Release of Responsibility
Rethinking the Gradual Release of Responsibility Model
One of the first instructional models I learned as an educator was “I Do, We Do, You Do.” Also known as the Gradual Release of Responsibility (GRR) model. As an IB Educator and School Visitor, I have observed this model being used in many schools that I have taught at and visited. I found that most educators use the GGR model when introducing a new concept/strategy. Educators using the model educators stated that it helped to front load students about a new concept/strategy during the “I Do” phase before allowing them to explore the concept/strategy further (We Do/You Do).
When viewing the GRR model from an IB or inquiry-based learning perspective, however, we find that the model has some major shortcomings: The model assumes all students learn and work at the same pace (teaching from the middle with little understanding of students’ prior knowledge). Thus, the model fails to optimize individual student learning, makes it difficult to incorporate student voice, choice, ownership and differentiation, and support multiple learning modalities.
Based on the above shortcomings of the Gradual Release of Responsibility model, I encourage educators to revise the model by shifting the order of “I Do, We Do, You Do” to: We/I Do (I Observe) > We/I Inquire (I Support) > We/I Engage (I Do) [Student (Teacher)]. This change, I believe makes the model more aligned with IB thinking and inquiry-based learning.

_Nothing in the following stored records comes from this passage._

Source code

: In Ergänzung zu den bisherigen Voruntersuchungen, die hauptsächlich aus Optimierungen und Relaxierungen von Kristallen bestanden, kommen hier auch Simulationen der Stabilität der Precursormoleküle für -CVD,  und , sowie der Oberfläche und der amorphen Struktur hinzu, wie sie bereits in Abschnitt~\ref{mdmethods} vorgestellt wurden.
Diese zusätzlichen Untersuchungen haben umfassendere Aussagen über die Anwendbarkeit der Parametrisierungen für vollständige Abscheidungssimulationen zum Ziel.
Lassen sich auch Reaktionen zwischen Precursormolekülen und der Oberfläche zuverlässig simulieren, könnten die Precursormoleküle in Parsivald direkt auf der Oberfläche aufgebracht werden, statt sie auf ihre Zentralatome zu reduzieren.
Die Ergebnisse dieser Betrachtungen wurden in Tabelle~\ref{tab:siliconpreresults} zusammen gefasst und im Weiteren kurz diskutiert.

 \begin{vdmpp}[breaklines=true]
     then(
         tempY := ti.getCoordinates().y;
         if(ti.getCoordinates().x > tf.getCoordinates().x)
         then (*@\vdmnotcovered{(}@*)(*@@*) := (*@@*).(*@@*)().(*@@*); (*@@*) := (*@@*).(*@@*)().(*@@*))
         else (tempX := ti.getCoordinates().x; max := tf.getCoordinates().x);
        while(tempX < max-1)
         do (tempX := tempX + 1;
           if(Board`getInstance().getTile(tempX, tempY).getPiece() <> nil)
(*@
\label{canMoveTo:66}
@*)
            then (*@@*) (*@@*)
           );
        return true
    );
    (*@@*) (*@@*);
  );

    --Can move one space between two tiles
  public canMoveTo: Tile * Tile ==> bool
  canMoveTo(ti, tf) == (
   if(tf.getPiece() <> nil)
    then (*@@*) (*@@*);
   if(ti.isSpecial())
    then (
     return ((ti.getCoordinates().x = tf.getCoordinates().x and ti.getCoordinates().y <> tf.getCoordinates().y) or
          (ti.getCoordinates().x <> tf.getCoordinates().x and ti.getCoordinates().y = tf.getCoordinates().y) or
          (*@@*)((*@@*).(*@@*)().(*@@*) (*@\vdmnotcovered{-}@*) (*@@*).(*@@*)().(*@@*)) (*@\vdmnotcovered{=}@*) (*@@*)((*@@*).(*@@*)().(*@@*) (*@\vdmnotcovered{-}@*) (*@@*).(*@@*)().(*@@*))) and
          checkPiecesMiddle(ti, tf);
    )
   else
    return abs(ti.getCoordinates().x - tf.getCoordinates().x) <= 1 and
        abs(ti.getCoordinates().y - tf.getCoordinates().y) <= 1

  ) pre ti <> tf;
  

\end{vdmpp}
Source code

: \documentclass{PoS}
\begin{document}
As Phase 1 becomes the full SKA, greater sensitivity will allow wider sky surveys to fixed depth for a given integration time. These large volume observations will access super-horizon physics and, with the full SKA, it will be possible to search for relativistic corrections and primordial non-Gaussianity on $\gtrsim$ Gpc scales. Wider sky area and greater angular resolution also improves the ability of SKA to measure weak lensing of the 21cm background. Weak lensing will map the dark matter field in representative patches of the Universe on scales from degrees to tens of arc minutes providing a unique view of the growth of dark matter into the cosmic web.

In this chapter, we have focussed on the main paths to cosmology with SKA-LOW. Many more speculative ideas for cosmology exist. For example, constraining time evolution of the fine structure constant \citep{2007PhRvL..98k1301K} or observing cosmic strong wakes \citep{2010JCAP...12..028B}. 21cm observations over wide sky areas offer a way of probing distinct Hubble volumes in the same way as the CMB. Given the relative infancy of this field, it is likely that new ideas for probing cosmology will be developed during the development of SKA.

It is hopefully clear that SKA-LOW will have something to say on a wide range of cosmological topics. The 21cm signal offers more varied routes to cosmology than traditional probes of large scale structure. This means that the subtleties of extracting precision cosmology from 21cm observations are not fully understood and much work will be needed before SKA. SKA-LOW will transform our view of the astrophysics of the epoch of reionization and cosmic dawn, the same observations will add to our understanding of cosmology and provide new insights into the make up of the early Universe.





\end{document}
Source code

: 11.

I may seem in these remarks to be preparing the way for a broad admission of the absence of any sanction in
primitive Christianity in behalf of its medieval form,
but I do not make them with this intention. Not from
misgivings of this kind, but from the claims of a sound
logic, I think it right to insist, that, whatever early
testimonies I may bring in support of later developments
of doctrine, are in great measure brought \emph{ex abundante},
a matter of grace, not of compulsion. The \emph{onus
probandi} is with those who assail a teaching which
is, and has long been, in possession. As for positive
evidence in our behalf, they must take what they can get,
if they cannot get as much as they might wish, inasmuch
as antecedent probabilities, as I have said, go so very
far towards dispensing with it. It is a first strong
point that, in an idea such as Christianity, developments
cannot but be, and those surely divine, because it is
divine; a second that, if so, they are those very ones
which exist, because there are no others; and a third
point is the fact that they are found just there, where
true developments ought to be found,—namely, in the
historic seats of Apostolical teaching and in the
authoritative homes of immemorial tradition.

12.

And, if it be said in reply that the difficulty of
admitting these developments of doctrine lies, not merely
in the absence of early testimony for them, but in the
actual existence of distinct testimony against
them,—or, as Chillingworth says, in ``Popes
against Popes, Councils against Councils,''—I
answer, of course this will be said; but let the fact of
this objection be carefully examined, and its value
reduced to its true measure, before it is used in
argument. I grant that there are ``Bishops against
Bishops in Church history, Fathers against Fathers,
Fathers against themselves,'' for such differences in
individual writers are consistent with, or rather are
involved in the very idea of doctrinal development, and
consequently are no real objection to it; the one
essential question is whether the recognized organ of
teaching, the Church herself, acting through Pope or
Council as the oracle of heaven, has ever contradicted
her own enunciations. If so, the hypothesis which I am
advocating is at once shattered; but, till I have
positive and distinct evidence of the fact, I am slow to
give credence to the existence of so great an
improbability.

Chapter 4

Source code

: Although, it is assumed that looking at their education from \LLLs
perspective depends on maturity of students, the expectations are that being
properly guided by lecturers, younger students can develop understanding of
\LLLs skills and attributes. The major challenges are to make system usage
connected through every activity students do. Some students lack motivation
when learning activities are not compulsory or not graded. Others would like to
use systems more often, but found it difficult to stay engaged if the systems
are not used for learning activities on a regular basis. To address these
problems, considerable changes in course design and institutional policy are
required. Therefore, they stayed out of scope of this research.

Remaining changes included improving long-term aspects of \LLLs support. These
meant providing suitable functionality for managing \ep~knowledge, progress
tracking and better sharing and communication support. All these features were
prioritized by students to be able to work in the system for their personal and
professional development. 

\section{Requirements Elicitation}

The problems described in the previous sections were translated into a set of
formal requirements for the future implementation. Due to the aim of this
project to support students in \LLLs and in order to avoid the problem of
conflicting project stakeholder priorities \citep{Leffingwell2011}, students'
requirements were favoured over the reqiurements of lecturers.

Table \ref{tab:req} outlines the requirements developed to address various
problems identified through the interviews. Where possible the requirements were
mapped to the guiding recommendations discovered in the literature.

Revised Gradual Release of Responsibility Model
We/I Do (I Observe)
Instead of the teacher teaching a concept/strategy and students watching, the revised Gradual Release of Responsibility model would see students being given a provocation connected to the concept/strategy being learned while the teacher observes and documents student levels of understanding/prior knowledge about the concept (formative assessment). This approach would allow the teacher to determine each student’s prior knowledge about the concept/strategy being learned. This data would be used to plan for differentiated instruction using multiple learning modalities. It would also force each student to reflect on what they currently know and would like to know about the concept/strategy being taught. In other words, the students do the heavy lifting…not the teacher.
We/I Inquire (I Support)
In this phase, students and the teacher collaborate to decide on possible pathways that will lead to the understanding and demonstration of the concept/strategy being learned. The teacher uses the observation data (formative assessment) compiled during the You Do/I Observe phase with student feedback to inform future learning pathways. This will allow for various ways to differentiate instruction and learning – such as flexible groupings based on interest, knowledge, etc.; connecting learning to student interests; and the complexity of materials available for each student/group. It will also encourage greater student voice and choice leading to ownership of their learning
We/I Engage (I Do)
This phase is used throughout the learning process as needed. If a student(s) requires addition support in understanding a concept/strategy, the teacher will engage the student(s) using direct instruction as a way to further scaffold their learning. For example, a student or group of students may find they need some support or guidance in developing their understanding of the concept/strategy being learned. Alternatively, the teacher, through observation/conferring, may decide that some direct support is required. This will result in the provision of either providing additional materials or direct instruction. The goal is for the teacher to engage students (individual/small group/whole class) to further their understanding, correct a misconception or guide them to deeper thinking, thus elevating their Zone of Proximal Development.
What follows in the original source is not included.